Work instruction: The lines you return must be all those in the data that hold the string "distance".

Exercise inputs:
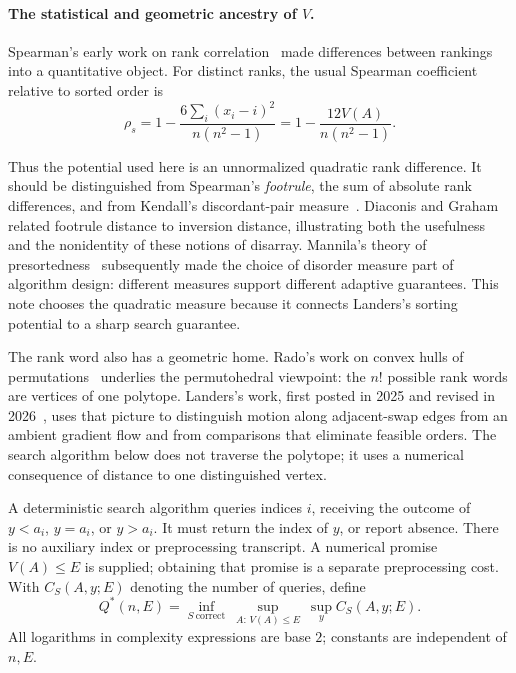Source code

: \documentclass[10pt,letterpaper]{article}
\begin{document}
\begin{samepage}
\paragraph{The statistical and geometric ancestry of $V$.}
Spearman's early work on rank correlation~\cite{spearman} made differences between
rankings into a quantitative object. For distinct ranks, the usual Spearman
coefficient relative to sorted order is
\begin{equation}
 \rho_s=1-\frac{6\sum_i(x_i-i)^2}{n(n^2-1)}
       =1-\frac{12V(A)}{n(n^2-1)}. \label{eq:spearman}
\end{equation}
\end{samepage}
Thus the potential used here is an unnormalized quadratic rank difference. It
should be distinguished from Spearman's \emph{footrule}, the sum of absolute
rank differences, and from Kendall's discordant-pair measure~\cite{kendall}.
Diaconis and Graham~\cite{diaconis} related footrule distance to inversion
distance, illustrating both the usefulness and the nonidentity of these notions
of disarray. Mannila's theory of presortedness~\cite{mannila} subsequently made
the choice of disorder measure part of algorithm design: different measures
support different adaptive guarantees. This note chooses the quadratic measure
because it connects Landers's sorting potential to a sharp search guarantee.

The rank word also has a geometric home. Rado's work on convex hulls of
permutations~\cite{rado} underlies the permutohedral viewpoint: the $n!$ possible
rank words are vertices of one polytope. Landers's work, first posted in 2025
and revised in 2026~\cite{landers}, uses that picture
to distinguish motion along adjacent-swap edges from an ambient gradient flow
and from comparisons that eliminate feasible orders. The search algorithm below
does not traverse the polytope; it uses a numerical consequence of distance to
one distinguished vertex.

A deterministic search algorithm queries indices $i$, receiving the outcome of
$y<a_i$, $y=a_i$, or $y>a_i$. It must return the index of $y$, or report absence.
There is no auxiliary index or preprocessing transcript. A numerical promise $V(A)\leq E$
is supplied; obtaining that promise is a separate preprocessing cost. With $C_S(A,y;E)$
denoting the number of queries, define
\begin{equation}
 Q^*(n,E)=\inf_{S\ \mathrm{correct}}\ \sup_{A:\,V(A)\leq E}\ \sup_y C_S(A,y;E).
 \label{eq:minimax}
\end{equation}
All logarithms in complexity expressions are base $2$; constants are independent of $n,E$.
\end{document}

Response to this task:
Diaconis and Graham~\cite{diaconis} related footrule distance to inversion
distance, illustrating both the usefulness and the nonidentity of these notions
does not traverse the polytope; it uses a numerical consequence of distance to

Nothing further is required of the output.